He came to see them from time to time, a pale, spindly man with dark hair and a tense, drawn face. From the first time he appeared, the girls understood that he belonged as much as they did and welcomed him accordingly. They invited him into their home, offered him fruit and tea.

He seemed grateful for their hospitality, though ill at ease in their company. He sat hunched in a corner and never ate or drank, only watched them as they chatted to each other, ate and went about their chores in the crooked stone house and its gardens. The next time he visited he found they had decorated his corner with dark flowers just as they decorated the rest of the house with white and golden blossoms for Celestial, orange and red for Ginger. After that he warmed to them a bit though he remained silent and shadowy.

“Who do you think he is?” Ginger asked. Celestial just shook her head.

“I don’t know.” She said.

Ginger searched her mind and found she had words for men through to her memory she’d never seen any man except the dark clad visitor.

“Do you think he’s our father, or our brother? Is he meant to be our husband?”

“I don’t think so,” Celestial said. “He doesn’t seem like any of those things. He’s something else. He’s sad, and all alone. He looks after us.”

“But why?”

“I don’t know. “

Ginger looked across the vast grey surface of the lake and though the wind that rose from it, stirring her long orange hair, was warm she felt a chill and her fingers closed around Celestial’s for reassurance.

“What is a father?” Ginger whispered. “What are brothers? Did I have them once? It almost feels as if I did once, but I’ve somehow misplaced them. How can that be though? There’s only ever been you and I. You and I. And him.”

*****

Horace Slughorn struggled to keep up as Snape led him along the ice slick trails surrounding the lake and finally off the trails entirely and through the trees and brush. Finally they came to a rough and desolate stretch of beach.

Standing on the open beach, Snape muttered an illegible phrase and where there had been nothing a crude stone shack appeared. Snape unlocked the door and as he opened it, Slughorn peered around him inside. The interior of the shack was quite different than the exterior. Inside was a clean, bright room furnished only by a simple chain in one corner and a bedstead on which Ginny Weasley and Luna Lovegood lay nestled together seemingly fast asleep.

“Are they all right?” Slughorn asked. He started towards the girls but Snape stopped him.

“Leave them be,” Snape snapped at him. “They’re fine.
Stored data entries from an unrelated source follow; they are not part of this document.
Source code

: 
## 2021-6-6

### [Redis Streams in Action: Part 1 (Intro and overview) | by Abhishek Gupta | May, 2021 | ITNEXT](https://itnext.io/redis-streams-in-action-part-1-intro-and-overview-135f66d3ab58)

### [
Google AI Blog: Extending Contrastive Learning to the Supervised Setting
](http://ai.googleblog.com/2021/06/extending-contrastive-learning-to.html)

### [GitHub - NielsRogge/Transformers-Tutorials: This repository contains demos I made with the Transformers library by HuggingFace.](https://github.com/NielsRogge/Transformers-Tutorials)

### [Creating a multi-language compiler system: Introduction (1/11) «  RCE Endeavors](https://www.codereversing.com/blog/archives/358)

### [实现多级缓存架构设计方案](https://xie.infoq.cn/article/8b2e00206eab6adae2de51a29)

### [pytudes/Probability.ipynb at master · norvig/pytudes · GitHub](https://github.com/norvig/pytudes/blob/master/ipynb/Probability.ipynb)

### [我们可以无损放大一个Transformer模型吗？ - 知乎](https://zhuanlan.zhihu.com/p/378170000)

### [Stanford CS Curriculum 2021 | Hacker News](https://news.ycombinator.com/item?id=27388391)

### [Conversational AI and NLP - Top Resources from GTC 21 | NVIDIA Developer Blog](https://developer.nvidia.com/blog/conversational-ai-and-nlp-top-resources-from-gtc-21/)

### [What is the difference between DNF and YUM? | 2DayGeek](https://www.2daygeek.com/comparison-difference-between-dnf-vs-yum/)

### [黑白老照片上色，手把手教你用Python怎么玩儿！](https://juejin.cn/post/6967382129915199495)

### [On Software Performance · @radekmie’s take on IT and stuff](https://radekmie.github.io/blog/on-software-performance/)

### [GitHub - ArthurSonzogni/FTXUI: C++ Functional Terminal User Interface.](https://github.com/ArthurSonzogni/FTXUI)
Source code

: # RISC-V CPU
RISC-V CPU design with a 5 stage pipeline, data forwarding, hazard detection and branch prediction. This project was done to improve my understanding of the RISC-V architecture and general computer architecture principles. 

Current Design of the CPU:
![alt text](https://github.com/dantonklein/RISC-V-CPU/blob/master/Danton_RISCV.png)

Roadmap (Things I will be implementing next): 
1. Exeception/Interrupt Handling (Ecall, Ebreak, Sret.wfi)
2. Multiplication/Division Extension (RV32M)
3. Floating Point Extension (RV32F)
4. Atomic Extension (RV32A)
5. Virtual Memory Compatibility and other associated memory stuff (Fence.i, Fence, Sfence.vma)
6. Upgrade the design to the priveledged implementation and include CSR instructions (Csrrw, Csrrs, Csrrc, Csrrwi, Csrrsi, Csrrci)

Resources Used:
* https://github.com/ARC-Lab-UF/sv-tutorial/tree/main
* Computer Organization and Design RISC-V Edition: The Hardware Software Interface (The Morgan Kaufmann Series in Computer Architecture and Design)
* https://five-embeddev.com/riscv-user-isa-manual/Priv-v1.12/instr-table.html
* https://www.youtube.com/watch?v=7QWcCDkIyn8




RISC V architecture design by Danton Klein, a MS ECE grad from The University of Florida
I’ve enchanted them. They’re happy enough and safer here than they are running about Hogwarts causing trouble.”

It was true, Slughorn was sure of that. They lay there, cheek to cheek, Ginny’s red hair and Luna’s blonde hair spread out on the pillows and they were beautiful. They were beautiful and they were at peace. Slughorn had a great love of beauty, of pleasure and comfort, languor and repose. He almost envied the girls in their enchanted sleep. He had to remind himself that it was wrong that they should remain languishing in dreams.

“Severus, you must release them.” Slughorn said. “I know they’ve made trouble for you but this is hardly the way to deal with them…”

“They’ve only made trouble for themselves and they’ll make more if left to their own devices,” Snape said. “I admit I initially enchanted them because they were interfering with me but I’ve kept them this way for their own good.”

“Surely it can’t be doing them any good to be hidden away dreaming like this…” Slughorn said but his protests were only half-hearted. They were so lovely there, so safe and cozy he would have liked to curl up alongside them and wake up when winter and the war were safely over. He didn’t believe his words and neither did Snape.

“You’d be hidden away yourself if you had a choice.” Snape said. “The last war was fought by children. Lily Evans was only twenty-one when she died. Regulus Black was scarcely eighteen. Need I go on?”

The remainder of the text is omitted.